[[ INFORMATION GIVEN, beginning ]]

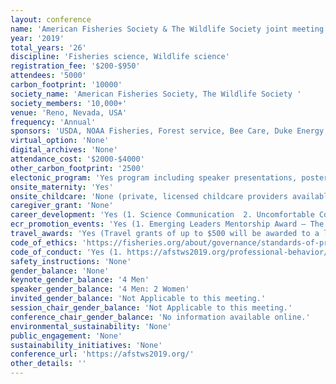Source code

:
 ```yaml
---
layout: conference 
name: 'American Fisheries Society & The Wildlife Society joint meeting'
year: '2019'
total_years: '26'
discipline: 'Fisheries science, Wildlife science'
registration_fee: '$200-$950'
attendees: '5000'
carbon_footprint: '10000'
society_name: 'American Fisheries Society, The Wildlife Society '
society_members: '10,000+'
venue: 'Reno, Nevada, USA'
frequency: 'Annual'
sponsors: 'USDA, NOAA Fisheries, Forest service, Bee Care, Duke Energy, American Public University, Tervis,College of Science University of Nevada, Avian Power Line, Wild Sheep Foundation '
virtual_option: 'None'
digital_archives: 'None'
attendance_cost: '$2000-$4000'
other_carbon_footprint: '2500'
electonic_program: 'Yes program including speaker presentations, posters and abstract book is onlie in html format and as an App.'
onsite_maternity: 'Yes'
onsite_childcare: 'None (private, licensed childcare providers available nearby)'
caregiver_grant: 'None'
career_development: 'Yes (1. Science Communication  2. Uncomfortable Conversations: Engaging Diverse Communities 3. Challenges of Balancing Stakeholder Engagement and Scientific Decision-making to Inform Wildlife Policy 4. From Grassroots to Mainstream: How Informed Advocacy and Social Branding Can Drive Conservation of Fish and Wildlife  5. Beyond the Publication: Science Communication Strategies to Increase the Impact of Your Research 6. Integrating Advanced Technologies to Improve Data Quality and Reduce Bias in Fisheries and Wildlife Population Research and Management  7. Navigating the Path to Professional Success  8. Ready, Set, Hire: Information to Help You Succeed in Your Career Search  9. Women of Wildlife Work/Life Balance – Does It Really Exist? 10. Diversity and Inclusion: Leveraging Actions Through Collaboration 11. Professional Ethics & Advocacy 12. The Art of Communicating Cool Science, New Discoveries, and Policy Decisions in the Age of Twitter)'
ecr_promotion_events: 'Yes (1. Emerging Leaders Mentorship Award – The AFS Emerging Leaders Mentorship Award Program was established to develop future leaders of the Society, and the fisheries profession as a whole, by providing selected candidates an opportunity to participate for one year in activities of the AFS Governing Board.  2. J. Frances Allen Scholarship Award – The scholarship fund was established with the intent of encouraging women to become fisheries professionals. The qualified applicant must be a female Ph.D. student conducting aquatic research in line with AFS objectives and be an AFS member as of December 31, 2019. This Award is administered by the AFS Equal Opportunities Section.  3. The Steven Berkeley Marine Conservation Fellowship– The fellowship comprises a competitively based $10,000 award to a graduate student actively engaged in thesis research relevant to marine conservation; a focus on fisheries issues is not required. This Award is administered by the AFS Marine Fisheries Section.)'
travel_awards: 'Yes (Travel grants of up to $500 will be awarded to a limited number of students who are graduate or postdoctoral trainees: Equal Opportunities Section Travel Award– The AFS Equal Opportunities Section is leading an effort to increase participation in the Society by graduate and undergraduate students from historically underrepresented groups in the fisheries field. The John E. Skinner Memorial Fund – The fund provides monetary travel awards for deserving graduate students or exceptional undergraduate students to attend the AFS annual meeting. Any student who is active in fisheries or related aquatic disciplines is eligible to apply. This Award is administered by the AFS Education Section. Retired Members Travel Award – This travel award was established to encourage and enable retired members of the Society to attend Annual Meetings, particularly those members who might play a more active role in the meeting.)'
code_of_ethics: 'https://fisheries.org/about/governance/standards-of-professional-conduct/'
code_of_conduct: 'Yes (1. https://afstws2019.org/professional-behavior/  2. http://afstws2019.org/wp-content/uploads/2019/05/Attachment-G-AFS-Meetings-Code-of-Conduct.1-22-2019_Version-Approved-by-Mgt-Comm_Final-1.pdf)'
safety_instructions: 'None'
gender_balance: 'None'
keynote_gender_balance: '4 Men'
speaker_gender_balance: '4 Men: 2 Women'
invited_gender_balance: 'Not Applicable to this meeting.'
session_chair_gender_balance: 'Not Applicable to this meeting.'
conference_chair_gender_balance: 'No information available online.'
environmental_sustainability: 'None'
public_engagement: 'None'
sustainability_initiatives: 'None'
conference_url: 'https://afstws2019.org/'
other_details: ''
---
```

[[ INFORMATION GIVEN, end ]]

■ YOUR GOAL
Gather all lines with the string "Nevada" from the data.

■ SOLVED EXERCISE
venue: 'Reno, Nevada, USA'
sponsors: 'USDA, NOAA Fisheries, Forest service, Bee Care, Duke Energy, American Public University, Tervis,College of Science University of Nevada, Avian Power Line, Wild Sheep Foundation '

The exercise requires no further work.